A Prayer for my Daughter dates from 1919 and expresses what is, by modern standards, a pretty regressive attitude to women. Broadly, Yeats says that he hopes his daughter will be beautiful and accomplished, but also courteous and acquiescent.
In the final stanza that the question quotes, he makes clear that this is in the service of helping her acquire a bridegroom.
And may her bridegroom bring her to a house
Where all's accustomed, ceremonious;
This is a coded reference to the hope that the man in question will be from an aristocratic family that observes tradition. So when he goes on to say:
How but in custom and in ceremony
Are innocence and beauty born?
He is expressing his belief that "innocence and beauty" in a woman are impossible outside of the aristocratic tradition. Contrast with the preceding lines:
For arrogance and hatred are the wares
Peddled in the thoroughfares.
Which would seem to imply the corollary, that the common "thoroughfares" used by ordinary folk are the places you find arrogance and hate.

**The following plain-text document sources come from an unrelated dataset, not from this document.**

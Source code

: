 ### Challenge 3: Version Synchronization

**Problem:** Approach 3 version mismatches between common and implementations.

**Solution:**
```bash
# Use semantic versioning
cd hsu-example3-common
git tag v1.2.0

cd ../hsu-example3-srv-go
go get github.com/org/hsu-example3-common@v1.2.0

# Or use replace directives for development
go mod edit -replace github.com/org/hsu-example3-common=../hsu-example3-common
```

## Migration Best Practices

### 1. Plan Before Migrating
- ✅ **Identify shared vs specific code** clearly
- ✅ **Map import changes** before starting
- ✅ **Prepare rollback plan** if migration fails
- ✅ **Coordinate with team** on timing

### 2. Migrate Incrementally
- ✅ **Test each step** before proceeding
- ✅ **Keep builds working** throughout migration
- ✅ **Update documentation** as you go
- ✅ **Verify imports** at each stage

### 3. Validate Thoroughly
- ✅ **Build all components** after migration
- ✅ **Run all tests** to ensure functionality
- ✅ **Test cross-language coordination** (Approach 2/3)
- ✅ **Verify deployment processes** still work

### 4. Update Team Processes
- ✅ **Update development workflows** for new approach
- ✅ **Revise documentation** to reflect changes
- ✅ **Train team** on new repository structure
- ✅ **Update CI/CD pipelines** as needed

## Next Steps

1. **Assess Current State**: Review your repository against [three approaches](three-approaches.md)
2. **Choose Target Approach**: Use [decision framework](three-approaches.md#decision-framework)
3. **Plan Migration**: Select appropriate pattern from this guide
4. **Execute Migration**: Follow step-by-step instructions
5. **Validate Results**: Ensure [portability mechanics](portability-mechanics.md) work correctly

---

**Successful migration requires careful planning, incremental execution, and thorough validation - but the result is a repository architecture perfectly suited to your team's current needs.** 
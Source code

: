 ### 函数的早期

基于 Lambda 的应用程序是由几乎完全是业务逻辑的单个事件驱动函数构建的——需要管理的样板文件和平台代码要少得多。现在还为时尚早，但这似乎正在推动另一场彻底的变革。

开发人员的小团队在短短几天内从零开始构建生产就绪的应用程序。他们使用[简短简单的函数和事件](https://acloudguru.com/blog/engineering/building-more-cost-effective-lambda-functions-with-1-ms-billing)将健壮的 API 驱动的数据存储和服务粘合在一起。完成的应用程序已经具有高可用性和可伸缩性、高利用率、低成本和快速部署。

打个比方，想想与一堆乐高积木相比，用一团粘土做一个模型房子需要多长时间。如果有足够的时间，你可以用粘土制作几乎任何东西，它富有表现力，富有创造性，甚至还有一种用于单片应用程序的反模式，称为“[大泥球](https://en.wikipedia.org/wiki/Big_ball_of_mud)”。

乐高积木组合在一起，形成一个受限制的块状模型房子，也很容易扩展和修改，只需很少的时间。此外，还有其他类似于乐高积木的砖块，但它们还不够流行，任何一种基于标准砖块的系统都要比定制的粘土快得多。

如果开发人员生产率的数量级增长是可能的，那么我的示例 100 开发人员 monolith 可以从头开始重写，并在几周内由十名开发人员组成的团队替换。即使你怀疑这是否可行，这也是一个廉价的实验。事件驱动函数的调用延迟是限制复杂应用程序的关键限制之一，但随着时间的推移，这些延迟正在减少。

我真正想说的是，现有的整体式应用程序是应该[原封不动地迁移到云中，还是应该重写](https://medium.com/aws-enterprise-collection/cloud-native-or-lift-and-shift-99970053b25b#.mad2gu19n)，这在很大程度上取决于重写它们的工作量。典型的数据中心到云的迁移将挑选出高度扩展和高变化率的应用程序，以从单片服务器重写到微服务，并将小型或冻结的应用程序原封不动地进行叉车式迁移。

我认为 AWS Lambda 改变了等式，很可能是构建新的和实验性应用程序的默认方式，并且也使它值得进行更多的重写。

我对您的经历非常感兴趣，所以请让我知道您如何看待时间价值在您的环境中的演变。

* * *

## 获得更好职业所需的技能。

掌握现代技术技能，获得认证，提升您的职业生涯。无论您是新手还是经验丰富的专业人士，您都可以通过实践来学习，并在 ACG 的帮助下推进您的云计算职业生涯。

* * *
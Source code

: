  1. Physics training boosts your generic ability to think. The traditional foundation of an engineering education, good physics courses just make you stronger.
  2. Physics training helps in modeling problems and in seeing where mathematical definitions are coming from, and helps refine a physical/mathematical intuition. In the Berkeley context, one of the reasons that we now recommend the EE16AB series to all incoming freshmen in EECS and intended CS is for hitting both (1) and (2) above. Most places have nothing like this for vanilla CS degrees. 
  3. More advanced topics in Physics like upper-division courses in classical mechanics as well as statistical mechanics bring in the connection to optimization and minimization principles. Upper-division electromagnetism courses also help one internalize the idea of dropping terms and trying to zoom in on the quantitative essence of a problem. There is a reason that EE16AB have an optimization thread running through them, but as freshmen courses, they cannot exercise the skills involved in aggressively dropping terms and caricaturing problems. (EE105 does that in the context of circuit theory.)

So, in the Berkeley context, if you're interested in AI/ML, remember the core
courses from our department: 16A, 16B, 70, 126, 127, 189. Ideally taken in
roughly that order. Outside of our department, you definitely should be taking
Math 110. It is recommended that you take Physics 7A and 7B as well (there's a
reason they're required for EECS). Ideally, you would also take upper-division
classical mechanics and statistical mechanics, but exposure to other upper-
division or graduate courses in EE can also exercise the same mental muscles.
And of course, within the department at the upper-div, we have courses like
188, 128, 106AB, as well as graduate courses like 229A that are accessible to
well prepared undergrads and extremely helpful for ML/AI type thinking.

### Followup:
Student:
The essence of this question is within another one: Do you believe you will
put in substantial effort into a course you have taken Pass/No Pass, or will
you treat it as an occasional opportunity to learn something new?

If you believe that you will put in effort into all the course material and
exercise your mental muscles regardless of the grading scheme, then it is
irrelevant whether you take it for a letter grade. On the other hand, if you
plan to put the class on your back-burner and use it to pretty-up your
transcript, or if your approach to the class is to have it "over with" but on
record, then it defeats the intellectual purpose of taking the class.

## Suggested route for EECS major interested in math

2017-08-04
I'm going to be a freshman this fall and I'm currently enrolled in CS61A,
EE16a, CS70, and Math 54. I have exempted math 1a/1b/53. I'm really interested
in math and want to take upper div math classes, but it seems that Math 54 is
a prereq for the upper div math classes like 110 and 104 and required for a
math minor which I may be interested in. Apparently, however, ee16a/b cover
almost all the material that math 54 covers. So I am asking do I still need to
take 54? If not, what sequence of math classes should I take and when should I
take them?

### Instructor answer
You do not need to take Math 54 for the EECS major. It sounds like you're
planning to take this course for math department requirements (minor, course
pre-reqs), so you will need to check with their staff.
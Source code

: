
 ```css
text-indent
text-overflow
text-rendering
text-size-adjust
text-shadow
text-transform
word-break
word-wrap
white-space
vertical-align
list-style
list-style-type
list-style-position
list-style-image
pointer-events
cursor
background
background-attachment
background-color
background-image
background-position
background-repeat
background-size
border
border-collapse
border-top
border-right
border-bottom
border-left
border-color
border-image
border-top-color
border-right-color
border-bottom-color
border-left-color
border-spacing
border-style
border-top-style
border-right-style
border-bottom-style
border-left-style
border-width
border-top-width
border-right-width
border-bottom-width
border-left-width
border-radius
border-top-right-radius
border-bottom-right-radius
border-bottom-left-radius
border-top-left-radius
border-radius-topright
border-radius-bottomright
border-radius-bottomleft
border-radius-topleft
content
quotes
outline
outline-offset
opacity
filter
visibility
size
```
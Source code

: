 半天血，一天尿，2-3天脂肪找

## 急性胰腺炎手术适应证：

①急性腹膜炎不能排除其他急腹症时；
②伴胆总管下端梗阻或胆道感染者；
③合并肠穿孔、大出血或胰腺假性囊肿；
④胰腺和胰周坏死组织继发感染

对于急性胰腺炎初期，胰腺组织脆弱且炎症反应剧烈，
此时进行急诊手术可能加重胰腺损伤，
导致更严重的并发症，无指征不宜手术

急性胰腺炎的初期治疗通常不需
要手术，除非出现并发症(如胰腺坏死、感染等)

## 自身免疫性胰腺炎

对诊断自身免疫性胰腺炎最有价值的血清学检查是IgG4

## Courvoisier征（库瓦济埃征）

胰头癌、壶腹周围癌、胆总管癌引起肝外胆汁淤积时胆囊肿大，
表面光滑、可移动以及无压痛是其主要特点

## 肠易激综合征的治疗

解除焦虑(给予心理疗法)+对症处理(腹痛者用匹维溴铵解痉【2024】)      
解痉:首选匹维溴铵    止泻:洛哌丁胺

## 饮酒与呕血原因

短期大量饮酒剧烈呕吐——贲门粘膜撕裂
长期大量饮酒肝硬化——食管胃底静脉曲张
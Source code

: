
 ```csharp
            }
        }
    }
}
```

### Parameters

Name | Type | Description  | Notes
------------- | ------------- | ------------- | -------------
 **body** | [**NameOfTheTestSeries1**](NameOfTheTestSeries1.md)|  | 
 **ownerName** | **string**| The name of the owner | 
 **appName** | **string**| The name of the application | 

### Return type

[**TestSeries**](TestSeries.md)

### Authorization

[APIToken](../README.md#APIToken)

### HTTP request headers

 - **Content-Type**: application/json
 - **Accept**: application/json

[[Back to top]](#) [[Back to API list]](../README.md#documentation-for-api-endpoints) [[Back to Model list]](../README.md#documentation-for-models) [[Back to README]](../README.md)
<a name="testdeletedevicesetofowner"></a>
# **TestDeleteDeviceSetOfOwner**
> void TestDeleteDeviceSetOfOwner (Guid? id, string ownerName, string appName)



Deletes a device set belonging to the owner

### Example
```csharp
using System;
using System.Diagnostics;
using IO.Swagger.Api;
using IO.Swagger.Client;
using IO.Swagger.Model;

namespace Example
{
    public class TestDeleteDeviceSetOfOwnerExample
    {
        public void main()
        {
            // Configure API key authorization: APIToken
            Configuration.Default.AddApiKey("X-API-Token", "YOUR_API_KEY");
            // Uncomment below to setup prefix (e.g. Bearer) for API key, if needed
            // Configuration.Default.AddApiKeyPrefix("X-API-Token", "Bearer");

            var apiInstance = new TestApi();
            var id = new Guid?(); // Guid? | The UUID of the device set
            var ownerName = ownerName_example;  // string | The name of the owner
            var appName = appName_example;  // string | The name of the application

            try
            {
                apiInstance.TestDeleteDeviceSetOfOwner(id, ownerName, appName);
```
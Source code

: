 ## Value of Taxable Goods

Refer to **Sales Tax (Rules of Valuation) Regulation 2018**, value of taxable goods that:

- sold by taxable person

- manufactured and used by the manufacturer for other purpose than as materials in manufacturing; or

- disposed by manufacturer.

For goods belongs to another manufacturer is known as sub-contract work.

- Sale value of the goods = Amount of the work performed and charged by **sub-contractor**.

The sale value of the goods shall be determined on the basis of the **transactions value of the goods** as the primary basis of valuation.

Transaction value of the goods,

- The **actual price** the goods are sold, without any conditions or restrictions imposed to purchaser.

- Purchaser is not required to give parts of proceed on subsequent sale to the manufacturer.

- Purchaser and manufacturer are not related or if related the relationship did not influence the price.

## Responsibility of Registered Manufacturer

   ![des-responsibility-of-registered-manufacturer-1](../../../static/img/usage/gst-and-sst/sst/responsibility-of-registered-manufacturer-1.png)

It's worth noting that this regressive sentiment seems to have been born, in part, by Yeats' experience trying to create the Irish National Theatre Society. Its early years were very troubled, leading to actual riots and protests after productions of The Playboy of the Western World and The Shewing-Up of Blanco Posnet. This led Yeats to develop a deep disdain for the metropolitan Irish middle classes who made up the bulk of the theatregoing public. He expresses this in a short poem called A Coat:
I made my song a coat
Covered with embroideries
Out of old mythologies
From heel to throat;
But the fools caught it,
Wore it in the world’s eyes
As though they’d wrought it.
Song, let them take it
For there’s more enterprise
In walking naked.
This poem also marks a transition between his early and middle periods. Of course, you can also see the roots of his dislike for middle-class values in his early poems which idolise the peasantry and heroes of Irish myth.
References:
- Ramazani, Jahan, Richard Ellmann, and Robert O'Clair. 2003. The Norton anthology of modern and contemporary poetry.